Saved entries
....

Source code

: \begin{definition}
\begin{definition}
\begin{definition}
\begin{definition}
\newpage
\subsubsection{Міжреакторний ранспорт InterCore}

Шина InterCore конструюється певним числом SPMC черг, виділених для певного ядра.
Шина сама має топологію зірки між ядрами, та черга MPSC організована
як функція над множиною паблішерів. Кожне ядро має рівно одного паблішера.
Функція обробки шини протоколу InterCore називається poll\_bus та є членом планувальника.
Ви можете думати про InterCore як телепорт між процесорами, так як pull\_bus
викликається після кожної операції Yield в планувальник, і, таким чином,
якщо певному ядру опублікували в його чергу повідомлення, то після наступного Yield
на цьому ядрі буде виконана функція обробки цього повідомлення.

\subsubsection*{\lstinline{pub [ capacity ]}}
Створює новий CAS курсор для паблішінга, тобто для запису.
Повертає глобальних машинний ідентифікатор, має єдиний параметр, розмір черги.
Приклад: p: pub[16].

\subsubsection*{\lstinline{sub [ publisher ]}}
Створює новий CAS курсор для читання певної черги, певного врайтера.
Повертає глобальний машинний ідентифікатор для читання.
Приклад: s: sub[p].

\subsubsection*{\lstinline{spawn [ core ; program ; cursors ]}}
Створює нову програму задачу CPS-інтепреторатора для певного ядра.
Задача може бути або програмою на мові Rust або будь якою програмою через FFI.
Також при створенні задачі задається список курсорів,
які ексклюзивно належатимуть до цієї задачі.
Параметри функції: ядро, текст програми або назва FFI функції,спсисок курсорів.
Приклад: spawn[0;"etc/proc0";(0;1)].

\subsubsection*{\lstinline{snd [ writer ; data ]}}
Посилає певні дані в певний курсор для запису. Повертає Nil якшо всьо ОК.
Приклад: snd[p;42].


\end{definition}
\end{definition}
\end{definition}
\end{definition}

....

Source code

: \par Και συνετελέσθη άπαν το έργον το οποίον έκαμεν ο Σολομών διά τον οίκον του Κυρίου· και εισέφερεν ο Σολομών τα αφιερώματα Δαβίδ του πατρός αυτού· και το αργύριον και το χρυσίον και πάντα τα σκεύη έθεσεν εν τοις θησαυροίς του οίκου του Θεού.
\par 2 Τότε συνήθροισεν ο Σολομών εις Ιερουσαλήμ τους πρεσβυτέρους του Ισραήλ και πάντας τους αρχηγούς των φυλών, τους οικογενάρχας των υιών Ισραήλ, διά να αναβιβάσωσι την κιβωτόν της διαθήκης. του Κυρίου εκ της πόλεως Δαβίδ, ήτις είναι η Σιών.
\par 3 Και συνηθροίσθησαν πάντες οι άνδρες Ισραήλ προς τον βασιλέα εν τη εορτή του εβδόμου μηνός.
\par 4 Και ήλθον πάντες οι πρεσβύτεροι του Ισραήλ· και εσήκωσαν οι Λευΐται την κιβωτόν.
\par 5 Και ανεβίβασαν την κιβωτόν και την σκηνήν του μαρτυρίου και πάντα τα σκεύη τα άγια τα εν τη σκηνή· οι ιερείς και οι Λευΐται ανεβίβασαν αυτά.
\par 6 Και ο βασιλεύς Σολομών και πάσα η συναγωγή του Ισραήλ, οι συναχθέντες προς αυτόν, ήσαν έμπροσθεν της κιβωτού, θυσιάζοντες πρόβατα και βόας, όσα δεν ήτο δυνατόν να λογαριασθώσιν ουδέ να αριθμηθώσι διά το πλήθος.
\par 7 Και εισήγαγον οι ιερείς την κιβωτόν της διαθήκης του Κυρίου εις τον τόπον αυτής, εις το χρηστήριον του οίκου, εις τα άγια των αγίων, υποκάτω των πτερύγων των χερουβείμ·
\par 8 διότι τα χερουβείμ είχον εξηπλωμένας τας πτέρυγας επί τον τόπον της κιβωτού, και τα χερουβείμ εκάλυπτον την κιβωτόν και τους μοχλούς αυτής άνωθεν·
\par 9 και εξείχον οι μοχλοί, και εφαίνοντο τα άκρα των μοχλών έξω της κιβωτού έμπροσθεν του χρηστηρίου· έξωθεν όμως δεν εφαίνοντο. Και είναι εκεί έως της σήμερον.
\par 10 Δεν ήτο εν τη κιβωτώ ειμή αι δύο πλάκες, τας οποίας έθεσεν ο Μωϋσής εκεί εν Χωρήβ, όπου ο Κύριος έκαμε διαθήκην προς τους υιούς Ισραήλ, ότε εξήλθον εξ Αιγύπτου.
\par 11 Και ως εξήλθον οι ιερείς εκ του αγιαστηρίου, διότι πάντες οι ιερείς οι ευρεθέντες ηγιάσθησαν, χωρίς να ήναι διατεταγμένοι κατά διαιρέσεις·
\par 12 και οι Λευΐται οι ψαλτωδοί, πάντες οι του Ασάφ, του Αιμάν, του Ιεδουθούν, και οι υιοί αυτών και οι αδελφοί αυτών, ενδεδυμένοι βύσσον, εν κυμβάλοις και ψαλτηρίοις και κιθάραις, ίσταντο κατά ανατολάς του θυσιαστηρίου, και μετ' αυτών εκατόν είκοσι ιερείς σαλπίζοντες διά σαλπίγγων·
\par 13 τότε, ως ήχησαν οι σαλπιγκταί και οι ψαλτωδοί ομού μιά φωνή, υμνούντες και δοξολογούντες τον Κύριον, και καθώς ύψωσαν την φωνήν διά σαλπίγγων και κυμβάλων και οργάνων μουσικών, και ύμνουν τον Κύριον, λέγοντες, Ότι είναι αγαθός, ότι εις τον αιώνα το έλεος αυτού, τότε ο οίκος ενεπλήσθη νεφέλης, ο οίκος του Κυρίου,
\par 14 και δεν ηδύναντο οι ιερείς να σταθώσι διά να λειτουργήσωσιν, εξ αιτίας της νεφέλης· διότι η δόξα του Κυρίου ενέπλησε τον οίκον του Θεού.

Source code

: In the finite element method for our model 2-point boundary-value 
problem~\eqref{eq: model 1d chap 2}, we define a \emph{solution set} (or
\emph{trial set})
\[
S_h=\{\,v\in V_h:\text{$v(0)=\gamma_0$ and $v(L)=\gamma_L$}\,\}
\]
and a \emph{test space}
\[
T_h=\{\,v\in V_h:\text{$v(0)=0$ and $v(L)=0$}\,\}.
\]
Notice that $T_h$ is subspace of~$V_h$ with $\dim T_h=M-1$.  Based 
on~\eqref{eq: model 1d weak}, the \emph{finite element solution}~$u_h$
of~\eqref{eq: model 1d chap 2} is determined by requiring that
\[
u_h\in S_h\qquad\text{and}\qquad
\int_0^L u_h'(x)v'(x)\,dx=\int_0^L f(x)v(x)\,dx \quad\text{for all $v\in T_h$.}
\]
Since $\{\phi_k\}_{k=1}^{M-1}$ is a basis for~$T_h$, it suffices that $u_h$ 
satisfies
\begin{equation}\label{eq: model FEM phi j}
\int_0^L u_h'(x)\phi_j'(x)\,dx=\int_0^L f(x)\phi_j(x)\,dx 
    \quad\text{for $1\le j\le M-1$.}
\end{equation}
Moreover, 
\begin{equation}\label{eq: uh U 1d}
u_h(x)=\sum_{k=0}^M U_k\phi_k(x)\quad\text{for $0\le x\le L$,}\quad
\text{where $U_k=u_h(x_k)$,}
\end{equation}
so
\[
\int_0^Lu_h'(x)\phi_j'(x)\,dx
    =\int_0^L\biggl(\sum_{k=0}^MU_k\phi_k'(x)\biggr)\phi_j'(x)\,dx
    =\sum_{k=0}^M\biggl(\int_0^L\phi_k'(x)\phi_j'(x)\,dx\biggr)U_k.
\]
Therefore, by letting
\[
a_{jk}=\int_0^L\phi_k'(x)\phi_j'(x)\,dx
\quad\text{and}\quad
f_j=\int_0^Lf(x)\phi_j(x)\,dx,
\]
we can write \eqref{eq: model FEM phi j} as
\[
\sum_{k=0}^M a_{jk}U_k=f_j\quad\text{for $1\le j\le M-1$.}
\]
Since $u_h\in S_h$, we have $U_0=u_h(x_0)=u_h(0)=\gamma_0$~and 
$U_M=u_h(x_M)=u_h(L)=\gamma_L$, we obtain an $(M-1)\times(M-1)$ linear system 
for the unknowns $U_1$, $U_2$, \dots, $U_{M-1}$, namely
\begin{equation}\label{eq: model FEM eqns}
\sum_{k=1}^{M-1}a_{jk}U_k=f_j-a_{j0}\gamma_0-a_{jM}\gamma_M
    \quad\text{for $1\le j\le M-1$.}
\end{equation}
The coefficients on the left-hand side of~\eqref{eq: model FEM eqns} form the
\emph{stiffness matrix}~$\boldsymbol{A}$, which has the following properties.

....

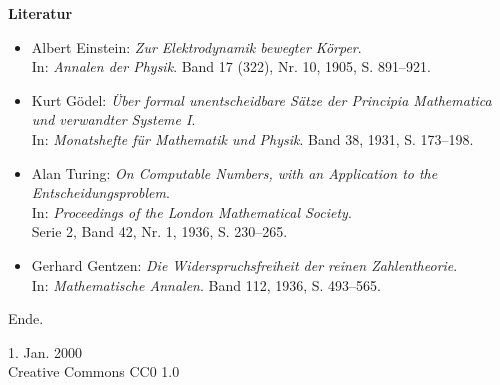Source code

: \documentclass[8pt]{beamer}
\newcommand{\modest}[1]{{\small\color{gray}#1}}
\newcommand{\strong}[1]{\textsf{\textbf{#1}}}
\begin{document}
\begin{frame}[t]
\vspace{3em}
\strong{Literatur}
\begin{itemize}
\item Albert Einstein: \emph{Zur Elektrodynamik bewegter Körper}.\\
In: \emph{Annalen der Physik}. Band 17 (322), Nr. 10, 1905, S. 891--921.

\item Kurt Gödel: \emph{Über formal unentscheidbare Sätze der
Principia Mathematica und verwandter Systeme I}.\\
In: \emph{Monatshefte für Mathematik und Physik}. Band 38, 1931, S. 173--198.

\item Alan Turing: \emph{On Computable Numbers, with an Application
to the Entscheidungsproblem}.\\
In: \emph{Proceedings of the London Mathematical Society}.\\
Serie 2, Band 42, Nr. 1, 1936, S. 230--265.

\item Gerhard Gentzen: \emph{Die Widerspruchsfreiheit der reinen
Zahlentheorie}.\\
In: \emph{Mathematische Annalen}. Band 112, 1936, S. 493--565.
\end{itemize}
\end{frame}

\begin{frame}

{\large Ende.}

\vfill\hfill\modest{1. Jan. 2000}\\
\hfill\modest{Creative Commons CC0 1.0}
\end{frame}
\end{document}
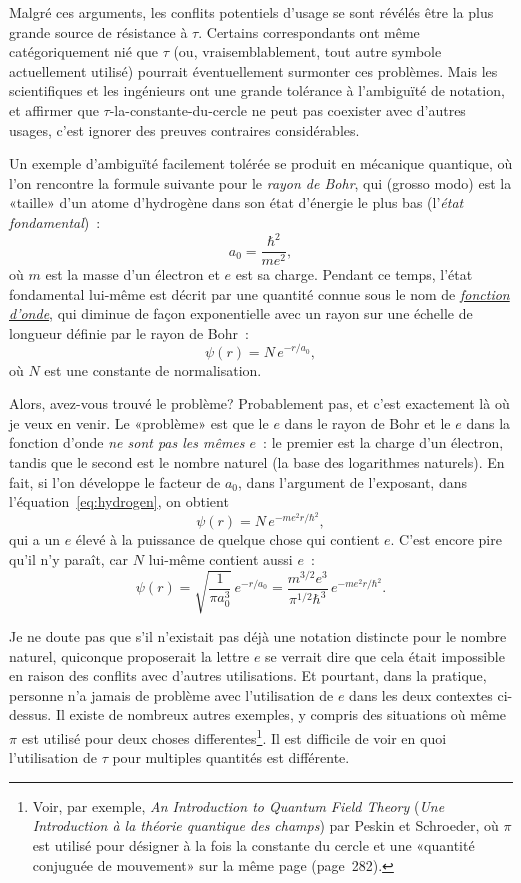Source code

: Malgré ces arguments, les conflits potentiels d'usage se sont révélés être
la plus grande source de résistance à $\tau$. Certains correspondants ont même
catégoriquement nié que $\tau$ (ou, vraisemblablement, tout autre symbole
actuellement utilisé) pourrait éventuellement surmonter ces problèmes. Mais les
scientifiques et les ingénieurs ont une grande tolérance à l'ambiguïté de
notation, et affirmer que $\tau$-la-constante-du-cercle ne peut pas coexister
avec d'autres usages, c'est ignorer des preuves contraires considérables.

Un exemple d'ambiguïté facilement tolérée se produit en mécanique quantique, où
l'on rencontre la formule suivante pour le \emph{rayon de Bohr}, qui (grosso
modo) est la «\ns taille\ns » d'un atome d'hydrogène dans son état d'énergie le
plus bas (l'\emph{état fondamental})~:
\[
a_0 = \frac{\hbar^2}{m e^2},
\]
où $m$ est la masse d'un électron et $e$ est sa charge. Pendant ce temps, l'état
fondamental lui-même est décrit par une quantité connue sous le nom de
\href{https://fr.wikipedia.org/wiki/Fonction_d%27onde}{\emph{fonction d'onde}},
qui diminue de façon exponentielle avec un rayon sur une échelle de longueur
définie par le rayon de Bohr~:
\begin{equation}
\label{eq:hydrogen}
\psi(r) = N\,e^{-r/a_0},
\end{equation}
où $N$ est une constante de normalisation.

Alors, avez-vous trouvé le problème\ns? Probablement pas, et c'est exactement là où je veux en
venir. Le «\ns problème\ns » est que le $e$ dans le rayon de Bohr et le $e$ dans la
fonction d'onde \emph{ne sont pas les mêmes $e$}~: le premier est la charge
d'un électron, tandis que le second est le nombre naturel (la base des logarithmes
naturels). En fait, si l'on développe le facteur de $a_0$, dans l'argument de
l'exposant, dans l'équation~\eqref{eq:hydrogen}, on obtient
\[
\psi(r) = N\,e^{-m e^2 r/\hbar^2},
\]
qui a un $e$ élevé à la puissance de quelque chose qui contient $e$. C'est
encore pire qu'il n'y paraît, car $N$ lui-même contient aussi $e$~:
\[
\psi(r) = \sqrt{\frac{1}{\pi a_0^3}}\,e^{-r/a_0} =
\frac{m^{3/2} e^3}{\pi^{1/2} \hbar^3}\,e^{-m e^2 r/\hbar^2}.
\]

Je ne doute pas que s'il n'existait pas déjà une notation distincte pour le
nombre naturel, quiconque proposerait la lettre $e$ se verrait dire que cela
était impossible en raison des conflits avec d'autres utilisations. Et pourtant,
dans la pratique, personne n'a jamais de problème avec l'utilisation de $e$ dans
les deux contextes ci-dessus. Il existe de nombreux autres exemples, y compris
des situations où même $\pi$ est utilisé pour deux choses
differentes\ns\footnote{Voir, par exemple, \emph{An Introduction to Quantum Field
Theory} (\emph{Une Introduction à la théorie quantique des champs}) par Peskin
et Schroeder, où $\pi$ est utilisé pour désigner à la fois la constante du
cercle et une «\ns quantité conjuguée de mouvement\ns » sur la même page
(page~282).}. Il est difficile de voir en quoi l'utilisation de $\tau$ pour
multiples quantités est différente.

....

## Task instructions
Only the lines containing the string "курсорів" are needed; pull them out of the records.

## Answer
Також при створенні задачі задається список курсорів,
Параметри функції: ядро, текст програми або назва FFI функції,спсисок курсорів.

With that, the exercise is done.